(Data records)

►

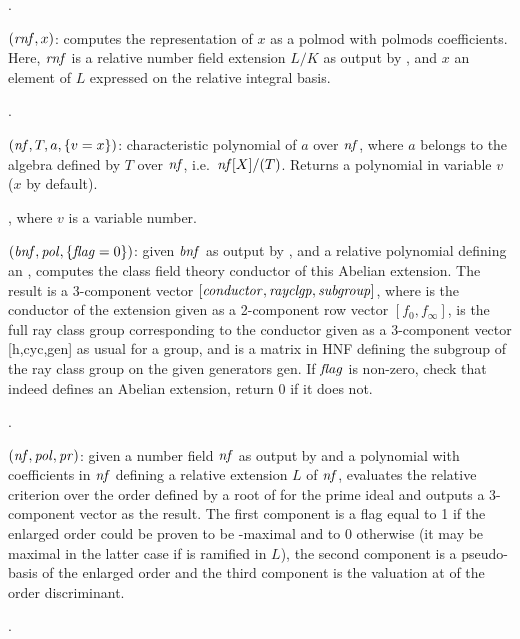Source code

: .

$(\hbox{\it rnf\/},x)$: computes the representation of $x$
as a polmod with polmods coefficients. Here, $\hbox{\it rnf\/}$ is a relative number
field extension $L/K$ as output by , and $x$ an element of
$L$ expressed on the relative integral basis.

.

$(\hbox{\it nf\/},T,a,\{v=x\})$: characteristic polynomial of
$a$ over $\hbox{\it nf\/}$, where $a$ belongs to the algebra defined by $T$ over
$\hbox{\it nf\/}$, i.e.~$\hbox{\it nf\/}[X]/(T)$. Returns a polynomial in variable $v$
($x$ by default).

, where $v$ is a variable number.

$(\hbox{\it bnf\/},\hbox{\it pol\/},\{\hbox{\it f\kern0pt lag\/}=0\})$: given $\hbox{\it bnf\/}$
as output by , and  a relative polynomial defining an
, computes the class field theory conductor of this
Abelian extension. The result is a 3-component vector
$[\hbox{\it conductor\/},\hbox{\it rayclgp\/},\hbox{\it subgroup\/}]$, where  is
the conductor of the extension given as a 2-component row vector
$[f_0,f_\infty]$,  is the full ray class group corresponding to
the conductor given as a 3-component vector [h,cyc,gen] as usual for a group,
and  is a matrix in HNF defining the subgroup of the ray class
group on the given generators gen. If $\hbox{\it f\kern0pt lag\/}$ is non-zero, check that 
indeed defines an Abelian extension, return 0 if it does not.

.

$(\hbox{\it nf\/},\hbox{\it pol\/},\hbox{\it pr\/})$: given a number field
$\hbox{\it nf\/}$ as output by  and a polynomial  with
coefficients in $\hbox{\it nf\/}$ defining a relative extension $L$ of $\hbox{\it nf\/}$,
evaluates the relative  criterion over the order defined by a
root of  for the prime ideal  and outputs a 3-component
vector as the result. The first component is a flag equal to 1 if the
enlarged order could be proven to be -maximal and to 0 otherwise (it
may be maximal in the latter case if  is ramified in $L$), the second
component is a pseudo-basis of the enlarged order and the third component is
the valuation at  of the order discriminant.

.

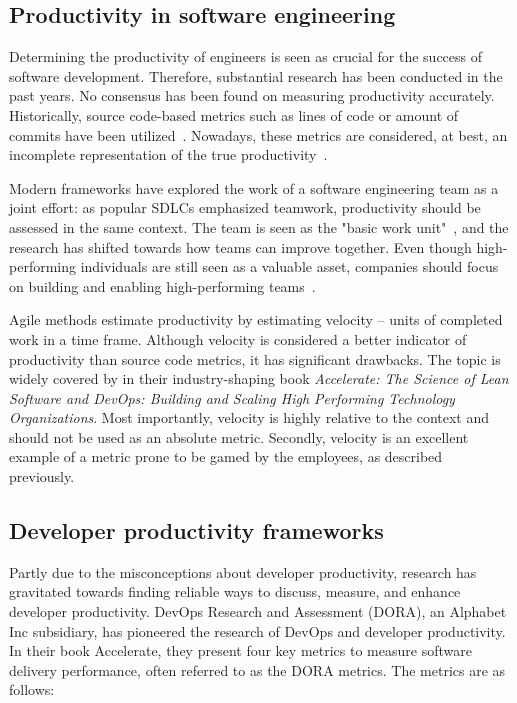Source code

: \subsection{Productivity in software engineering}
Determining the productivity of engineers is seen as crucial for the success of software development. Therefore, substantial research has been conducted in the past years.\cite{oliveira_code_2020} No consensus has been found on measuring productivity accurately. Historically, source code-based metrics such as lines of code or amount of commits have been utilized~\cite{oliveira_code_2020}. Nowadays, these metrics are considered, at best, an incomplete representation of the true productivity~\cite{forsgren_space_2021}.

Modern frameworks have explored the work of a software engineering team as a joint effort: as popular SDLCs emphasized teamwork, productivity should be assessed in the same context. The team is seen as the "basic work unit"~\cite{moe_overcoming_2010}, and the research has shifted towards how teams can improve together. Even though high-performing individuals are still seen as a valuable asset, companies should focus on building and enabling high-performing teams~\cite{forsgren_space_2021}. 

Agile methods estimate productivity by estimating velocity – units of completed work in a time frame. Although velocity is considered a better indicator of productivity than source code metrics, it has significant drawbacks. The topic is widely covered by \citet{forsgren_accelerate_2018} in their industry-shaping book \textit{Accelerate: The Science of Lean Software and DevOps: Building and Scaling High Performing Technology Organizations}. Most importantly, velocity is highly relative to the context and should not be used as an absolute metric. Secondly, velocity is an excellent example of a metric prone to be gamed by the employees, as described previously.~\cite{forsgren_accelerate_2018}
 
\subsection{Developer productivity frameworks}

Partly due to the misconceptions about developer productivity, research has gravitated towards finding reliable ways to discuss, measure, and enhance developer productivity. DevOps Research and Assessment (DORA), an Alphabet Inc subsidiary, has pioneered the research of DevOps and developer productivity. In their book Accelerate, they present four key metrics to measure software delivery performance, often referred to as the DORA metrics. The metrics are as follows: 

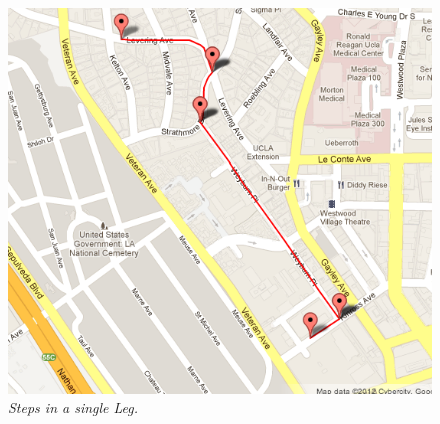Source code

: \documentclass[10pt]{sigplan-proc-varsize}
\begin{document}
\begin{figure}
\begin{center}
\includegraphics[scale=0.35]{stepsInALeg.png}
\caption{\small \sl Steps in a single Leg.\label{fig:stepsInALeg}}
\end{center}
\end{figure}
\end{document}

◄

What to produce —
Find the word "component" in the records. Copy every line it appears in.

Answer to this task —
Abelian extension. The result is a 3-component vector
the conductor of the extension given as a 2-component row vector
the conductor given as a 3-component vector [h,cyc,gen] as usual for a group,
root of  for the prime ideal  and outputs a 3-component
vector as the result. The first component is a flag equal to 1 if the
component is a pseudo-basis of the enlarged order and the third component is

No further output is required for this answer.